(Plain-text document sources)
——————————
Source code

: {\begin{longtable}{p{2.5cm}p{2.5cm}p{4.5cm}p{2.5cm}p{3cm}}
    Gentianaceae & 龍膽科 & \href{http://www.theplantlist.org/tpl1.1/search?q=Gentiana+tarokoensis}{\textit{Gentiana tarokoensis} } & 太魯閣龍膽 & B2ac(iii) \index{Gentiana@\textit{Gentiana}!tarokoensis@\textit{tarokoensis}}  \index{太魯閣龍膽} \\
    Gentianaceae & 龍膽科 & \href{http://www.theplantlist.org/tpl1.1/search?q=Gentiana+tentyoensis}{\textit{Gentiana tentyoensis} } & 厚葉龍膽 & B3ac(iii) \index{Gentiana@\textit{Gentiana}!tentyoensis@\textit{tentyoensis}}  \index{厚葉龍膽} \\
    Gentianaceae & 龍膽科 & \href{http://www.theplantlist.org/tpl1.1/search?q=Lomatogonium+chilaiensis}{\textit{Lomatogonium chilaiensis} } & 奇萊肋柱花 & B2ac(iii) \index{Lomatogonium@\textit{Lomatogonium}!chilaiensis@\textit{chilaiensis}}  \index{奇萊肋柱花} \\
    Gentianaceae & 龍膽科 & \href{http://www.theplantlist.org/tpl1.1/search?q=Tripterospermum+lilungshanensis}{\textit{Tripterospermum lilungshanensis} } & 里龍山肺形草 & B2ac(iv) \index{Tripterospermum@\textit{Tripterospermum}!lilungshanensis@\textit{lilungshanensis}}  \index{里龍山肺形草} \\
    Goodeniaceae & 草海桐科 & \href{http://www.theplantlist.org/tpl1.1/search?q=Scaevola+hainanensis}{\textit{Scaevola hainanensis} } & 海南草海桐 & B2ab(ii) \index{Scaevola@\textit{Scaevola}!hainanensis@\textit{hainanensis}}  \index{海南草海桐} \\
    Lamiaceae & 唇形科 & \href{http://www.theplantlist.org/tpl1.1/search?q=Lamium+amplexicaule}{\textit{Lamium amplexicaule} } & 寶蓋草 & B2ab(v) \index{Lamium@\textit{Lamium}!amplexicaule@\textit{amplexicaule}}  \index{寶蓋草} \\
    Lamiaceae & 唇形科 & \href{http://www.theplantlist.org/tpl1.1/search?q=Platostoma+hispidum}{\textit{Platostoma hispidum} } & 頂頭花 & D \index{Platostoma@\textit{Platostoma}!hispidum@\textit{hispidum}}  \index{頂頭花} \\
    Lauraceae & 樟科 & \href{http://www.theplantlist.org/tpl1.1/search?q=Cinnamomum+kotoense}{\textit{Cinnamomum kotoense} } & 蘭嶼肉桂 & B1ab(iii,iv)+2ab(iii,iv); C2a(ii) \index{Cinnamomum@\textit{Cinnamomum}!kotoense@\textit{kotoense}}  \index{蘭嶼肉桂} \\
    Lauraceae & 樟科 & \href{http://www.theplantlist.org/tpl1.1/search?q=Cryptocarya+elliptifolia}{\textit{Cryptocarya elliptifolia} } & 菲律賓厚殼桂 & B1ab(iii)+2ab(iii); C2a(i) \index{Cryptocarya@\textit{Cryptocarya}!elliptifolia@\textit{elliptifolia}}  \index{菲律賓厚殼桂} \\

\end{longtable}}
——————————
### TASK
Scan the entries above for the word "Gentianaceae". Report the lines that hold it.

### WRITTEN REPLY
    Gentianaceae & 龍膽科 & \href{http://www.theplantlist.org/tpl1.1/search?q=Gentiana+tarokoensis}{\textit{Gentiana tarokoensis} } & 太魯閣龍膽 & B2ac(iii) \index{Gentiana@\textit{Gentiana}!tarokoensis@\textit{tarokoensis}}  \index{太魯閣龍膽} \\
    Gentianaceae & 龍膽科 & \href{http://www.theplantlist.org/tpl1.1/search?q=Gentiana+tentyoensis}{\textit{Gentiana tentyoensis} } & 厚葉龍膽 & B3ac(iii) \index{Gentiana@\textit{Gentiana}!tentyoensis@\textit{tentyoensis}}  \index{厚葉龍膽} \\
    Gentianaceae & 龍膽科 & \href{http://www.theplantlist.org/tpl1.1/search?q=Lomatogonium+chilaiensis}{\textit{Lomatogonium chilaiensis} } & 奇萊肋柱花 & B2ac(iii) \index{Lomatogonium@\textit{Lomatogonium}!chilaiensis@\textit{chilaiensis}}  \index{奇萊肋柱花} \\
    Gentianaceae & 龍膽科 & \href{http://www.theplantlist.org/tpl1.1/search?q=Tripterospermum+lilungshanensis}{\textit{Tripterospermum lilungshanensis} } & 里龍山肺形草 & B2ac(iv) \index{Tripterospermum@\textit{Tripterospermum}!lilungshanensis@\textit{lilungshanensis}}  \index{里龍山肺形草} \\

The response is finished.